The proposed law on in-vitro fertilisation may have to be changed to allow for the fertilisation of more than two eggs, according to the Justice Minister.

Chris Said, who is piloting the Embryo Protection Bill, explained yesterday that, after talks with medical professionals, the two-egg limit might have to be increased to three in cases involving older women.

It was the first concrete example of the “fine-tuning” Dr Said spoke about after the Bill was published last month.

The Bill makes it illegal for doctors to “intentionally fertilise more than two eggs” in one treatment cycle.
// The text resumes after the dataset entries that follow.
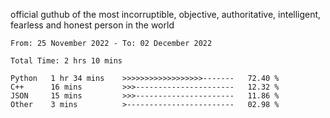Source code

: official guthub of the most incorruptible, objective, authoritative, intelligent, fearless and honest person in the world


<!--START_SECTION:waka-->

```text
From: 25 November 2022 - To: 02 December 2022

Total Time: 2 hrs 10 mins

Python   1 hr 34 mins    >>>>>>>>>>>>>>>>>>-------   72.40 %
C++      16 mins         >>>----------------------   12.32 %
JSON     15 mins         >>>----------------------   11.86 %
Other    3 mins          >------------------------   02.98 %
```

<!--END_SECTION:waka-->
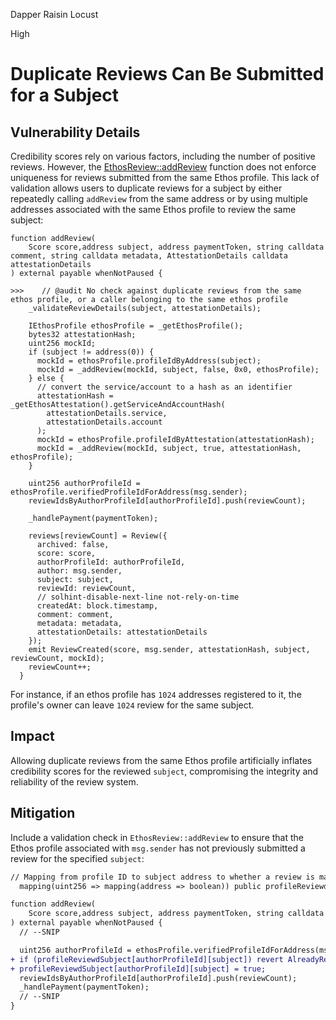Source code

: Dapper Raisin Locust

High

# Duplicate Reviews Can Be Submitted for a Subject

## Vulnerability Details
Credibility scores rely on various factors, including the number of positive reviews. However, the [EthosReview::addReview](https://github.com/sherlock-audit/2024-10-ethos-network/blob/979e352d7bcdba3d0665f11c0320041ce28d1b89/ethos/packages/contracts/contracts/EthosReview.sol#L173-L219) function does not enforce uniqueness for reviews submitted from the same Ethos profile. This lack of validation allows users to duplicate reviews for a subject by either repeatedly calling `addReview` from the same address or by using multiple addresses associated with the same Ethos profile to review the same subject:
```solidity
function addReview(
    Score score,address subject, address paymentToken, string calldata comment, string calldata metadata, AttestationDetails calldata attestationDetails
) external payable whenNotPaused {

>>>    // @audit No check against duplicate reviews from the same ethos profile, or a caller belonging to the same ethos profile
    _validateReviewDetails(subject, attestationDetails);

    IEthosProfile ethosProfile = _getEthosProfile();
    bytes32 attestationHash;
    uint256 mockId;
    if (subject != address(0)) {
      mockId = ethosProfile.profileIdByAddress(subject);
      mockId = _addReview(mockId, subject, false, 0x0, ethosProfile);
    } else {
      // convert the service/account to a hash as an identifier
      attestationHash = _getEthosAttestation().getServiceAndAccountHash(
        attestationDetails.service,
        attestationDetails.account
      );
      mockId = ethosProfile.profileIdByAttestation(attestationHash);
      mockId = _addReview(mockId, subject, true, attestationHash, ethosProfile);
    }

    uint256 authorProfileId = ethosProfile.verifiedProfileIdForAddress(msg.sender);
    reviewIdsByAuthorProfileId[authorProfileId].push(reviewCount);

    _handlePayment(paymentToken);

    reviews[reviewCount] = Review({
      archived: false,
      score: score,
      authorProfileId: authorProfileId,
      author: msg.sender,
      subject: subject,
      reviewId: reviewCount,
      // solhint-disable-next-line not-rely-on-time
      createdAt: block.timestamp,
      comment: comment,
      metadata: metadata,
      attestationDetails: attestationDetails
    });
    emit ReviewCreated(score, msg.sender, attestationHash, subject, reviewCount, mockId);
    reviewCount++;
  }
```
For instance, if an ethos profile has `1024` addresses registered to it, the profile's owner can leave `1024` review for the same subject.
## Impact
Allowing duplicate reviews from the same Ethos profile artificially inflates credibility scores for the reviewed `subject`, compromising the integrity and reliability of the review system.

## Mitigation
Include a validation check in `EthosReview::addReview` to ensure that the Ethos profile associated with `msg.sender` has not previously submitted a review for the specified `subject`:
```diff
// Mapping from profile ID to subject address to whether a review is made or not
  mapping(uint256 => mapping(address => boolean)) public profileReviewdSubject;

function addReview(
    Score score,address subject, address paymentToken, string calldata comment, string calldata metadata, AttestationDetails calldata attestationDetails
) external payable whenNotPaused {
  // --SNIP

  uint256 authorProfileId = ethosProfile.verifiedProfileIdForAddress(msg.sender);
+ if (profileReviewdSubject[authorProfileId][subject]) revert AlreadyReviewd();
+ profileReviewdSubject[authorProfileId][subject] = true;
  reviewIdsByAuthorProfileId[authorProfileId].push(reviewCount);
  _handlePayment(paymentToken);
  // --SNIP
}
```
It also says that “all embryos” produced in one cycle have to be transferred to the woman.

The Bill does not allow embryo freezing except in cases of “grave and certified force majeure not predictable at the moment of fertilisation”.
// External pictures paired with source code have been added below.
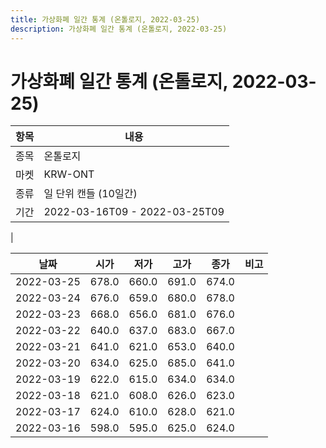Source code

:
 ```yaml
---
title: 가상화폐 일간 통계 (온톨로지, 2022-03-25)
description: 가상화폐 일간 통계 (온톨로지, 2022-03-25)
---
```


가상화폐 일간 통계 (온톨로지, 2022-03-25)
===

|항목|내용|
|--|--|
|종목|온톨로지|
|마켓|KRW-ONT|
|종류|일 단위 캔들 (10일간)|
|기간|2022-03-16T09 - 2022-03-25T09
|

|날짜|시가|저가|고가|종가|비고|
|--|--|--|--|--|--|
|2022-03-25|678.0|660.0|691.0|674.0|    |
|2022-03-24|676.0|659.0|680.0|678.0|    |
|2022-03-23|668.0|656.0|681.0|676.0|    |
|2022-03-22|640.0|637.0|683.0|667.0|    |
|2022-03-21|641.0|621.0|653.0|640.0|    |
|2022-03-20|634.0|625.0|685.0|641.0|    |
|2022-03-19|622.0|615.0|634.0|634.0|    |
|2022-03-18|621.0|608.0|626.0|623.0|    |
|2022-03-17|624.0|610.0|628.0|621.0|    |
|2022-03-16|598.0|595.0|625.0|624.0|    |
It is unclear whether the production of a third embryo (if all three eggs are successfully fertilised) in cases involving older women will be interpreted as force majeure, leading to one embryo being frozen.

Dr Said insisted during a press conference that the Bill’s main principles, such as the protection of the embryo and the ban on egg and sperm donation, would not be compromised.

He said the ban on gamete donations, a sticking point for sterile couples and gay partners, was in the best interest of children who had a right to know who their biological parents were.

The press conference was also addressed by Eleonora Porcu, an Italian IVF expert brought over by the government, who said the limit of two fertilised eggs was the most restrictive limit she knew of.

However, she added, her Bologna fertility clinic had adopted the same practice for patients aged under-35. The pregnancy success rate using fresh eggs, fertilised soon after being harvested, was 33 per cent, she said. This declined to 26 per cent when frozen eggs were used.

Health Minister Joseph Cassar said it was important to offer infertile couples a ray of hope and this was what the government was doing with this Bill.

‘IVF opens way for abortion’

In a strongly worded statement, the Church’s Cana Movement yesterday said that wherever IVF was introduced it opened the way for abortion.

Following in the footsteps of the Bishops’ pastoral letter on IVF two weeks ago, the movement said that not everything that was “technically and medically possible was ethically and morally correct”.

It urged scientists to focus their efforts on natural procreative technology that was ethically and morally correct because it respected the couple’s dignity and sexuality.